Scan the data for "Poisson" and copy each matching line.

Records contained in a dataset
....
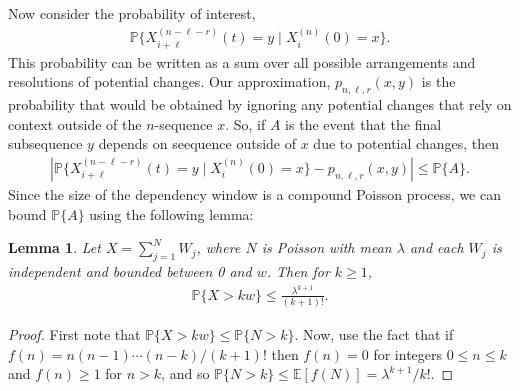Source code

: \documentclass{article}
\newcommand{\E}{\mathbb{E}}
\renewcommand{\P}{\mathbb{P}}
\theoremstyle{plain}
\newtheorem{lemma}{Lemma}
\theoremstyle{definition}
\begin{document}
Now consider the probability of interest,
\begin{align*}
    \P\{ X_{i+\ell}^{(n-\ell-r)}(t) = y \mid X_i^{(n)}(0) = x \} .
\end{align*}
This probability can be written as a sum over all possible arrangements
and resolutions of potential changes.
Our approximation, $p_{n,\ell,r}(x,y)$ is the probability that would be obtained
by ignoring any potential changes that rely on context outside of the $n$-sequence $x$.
So, if $A$ is the event that the final subsequence $y$
depends on seequence outside of $x$ due to potential changes,
then
\begin{align*}
    \left|
        \P\{ X_{i+\ell}^{(n-\ell-r)}(t) = y \mid X_i^{(n)}(0) = x \}
        -
        p_{n,\ell,r}(x,y)
    \right|
    \le \P\{A\} .
\end{align*}
Since the size of the dependency window is a compound Poisson process,
we can bound $\P\{A\}$ using the following lemma:

\begin{lemma}
    Let $X = \sum_{j=1}^N W_j$,
    where $N$ is Poisson with mean $\lambda$
    and each $W_j$ is independent and bounded between 0 and $w$.
    Then for $k \ge 1$,
    \begin{align}
        \P\{ X > k w \}
        \le
        \frac{\lambda^{k+1}}{(k+1)!} .
    \end{align}
\end{lemma}

%

\begin{proof}
    First note that $\P\{X > kw\} \le \P\{N > k\}$.
    Now, use the fact that if $f(n) = n (n-1) \cdots (n-k) / (k+1)!$
    then $f(n) = 0$ for integers $0 \le n \le k$ and $f(n) \ge 1$ for $n > k$,
    and so $\P\{N > k\} \le \E[f(N)] = \lambda^{k+1} / k!$.
\end{proof}
\end{document}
....
# Result below
Since the size of the dependency window is a compound Poisson process,
    where $N$ is Poisson with mean $\lambda$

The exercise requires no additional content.